Dr. Karla Leeper, vice president of board and executive affairs and chief compliance officer at Baylor, will leave Baylor and join Georgia Regents University in Augusta, Ga., as the chief of staff to the president. Leeper will assume her role on June 15.

“Her efforts at the classroom, departmental and University level have benefited her students and her colleagues, and helped to make Baylor better,” wrote Baylor President and Chancellor Ken Starr in a university press release. “We are grateful for her years of dedicated service, and we know that she will be a difference maker at Georgia Regents University.”

After more than two decades with the university, leaving feels “very strange,” Leeper said. She began work at Baylor in 1992 as a communications professor and the director of the Glenn R. Capp Debate Forum.

She later served as the department chair for two years, and ultimately became the chief of staff to the president, which she has been for the past seven years.

“I think I have benefited tremendously from the community of students and faculty who are here,” she said.

Leeper said she thinks her experience as an administrator, as well as her background in communications, will enable her to succeed at Georgia Regents University. According to the university press release, Georgia Regents is a “comprehensive research university” housing the Medical College of Georgia.
Working as an administrator has changed the way Leeper views affairs and issues within a university, she said.

“I have a much better big-picture perspective of issues with higher education,” she said. “I kind of see how all the parts of the university work together to fulfill a common purpose, a common vision and a common strategic plan.”

Baylor was the first private, Christian institution she was ever involved with, Leeper said. The university proved to embody the part of its mission statement that refers to Baylor as a “caring Christian community,” she said.

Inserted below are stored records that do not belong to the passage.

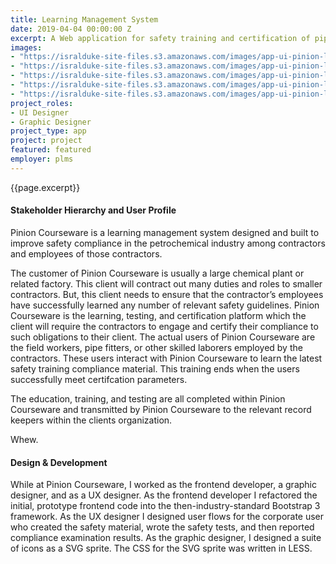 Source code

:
 ```yaml
---
title: Learning Management System
date: 2019-04-04 00:00:00 Z
excerpt: A Web application for safety training and certification of pipeline workers.
images:
- "https://isralduke-site-files.s3.amazonaws.com/images/app-ui-pinion-learning-designed-isral-duke-1.jpg"
- "https://isralduke-site-files.s3.amazonaws.com/images/app-ui-pinion-learning-designed-isral-duke-2.jpg"
- "https://isralduke-site-files.s3.amazonaws.com/images/app-ui-pinion-learning-designed-isral-duke-3.jpg"
- "https://isralduke-site-files.s3.amazonaws.com/images/app-ui-pinion-learning-designed-isral-duke-4.jpg"
- "https://isralduke-site-files.s3.amazonaws.com/images/app-ui-pinion-learning-designed-isral-duke-5.png"
project_roles:
- UI Designer
- Graphic Designer
project_type: app
project: project
featured: featured
employer: plms
---
```

<p class="lead">{{page.excerpt}}</p>
<h4>Stakeholder Hierarchy and User Profile</h4>
<p>Pinion Courseware is a learning management system designed and built to improve safety compliance in the petrochemical industry among contractors and employees of those contractors.
</p>
<p>The customer of Pinion Courseware is usually a large chemical plant or related factory. This client will contract out many duties and roles to smaller contractors. But, this client needs to ensure that the contractor’s employees have successfully learned any number of relevant safety guidelines. Pinion Courseware is the learning, testing, and certification platform which the client will require the contractors to engage and certify their compliance to such obligations to their client. The actual users of Pinion Courseware are the field workers, pipe fitters, or other skilled laborers employed by the contractors. These users interact with Pinion Courseware to learn the latest safety training compliance material. This training ends when the users successfully meet certifcation parameters.</p>
<p> The education, training, and testing are all completed within Pinion Courseware and transmitted by Pinion Courseware to the relevant record keepers within the clients organization.</p>
<p>Whew.</p>
<h4>Design & Development</h4>
<p>While at Pinion Courseware, I worked as the frontend developer, a graphic designer, and as a UX designer. As the frontend developer I refactored the initial, prototype frontend code into the then-industry-standard Bootstrap 3 framework. As the UX designer I designed user flows for the corporate user who created the safety material, wrote the safety tests, and then reported compliance examination results. As the graphic designer, I designed a suite of icons as a SVG sprite. The CSS for the SVG sprite was written in LESS.</p>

“I think that has an impact on how you view your role as a servant leader at an institution,” Leeper said. “Having been part of a community like this for 20 years, it really makes a difference in how you view your role and your relationship with students, faculty and staff.”

Preparing to leave the relationships she has built with members of the Baylor community has been difficult, Leeper said.

“I’m so grateful for the opportunity I have been given at Baylor — all the students that I’ve worked with, all the faculty and staff colleagues that I know — it’s just been a tremendous experience,” she said. “It’s hard to leave, but I’m excited about the new opportunities.”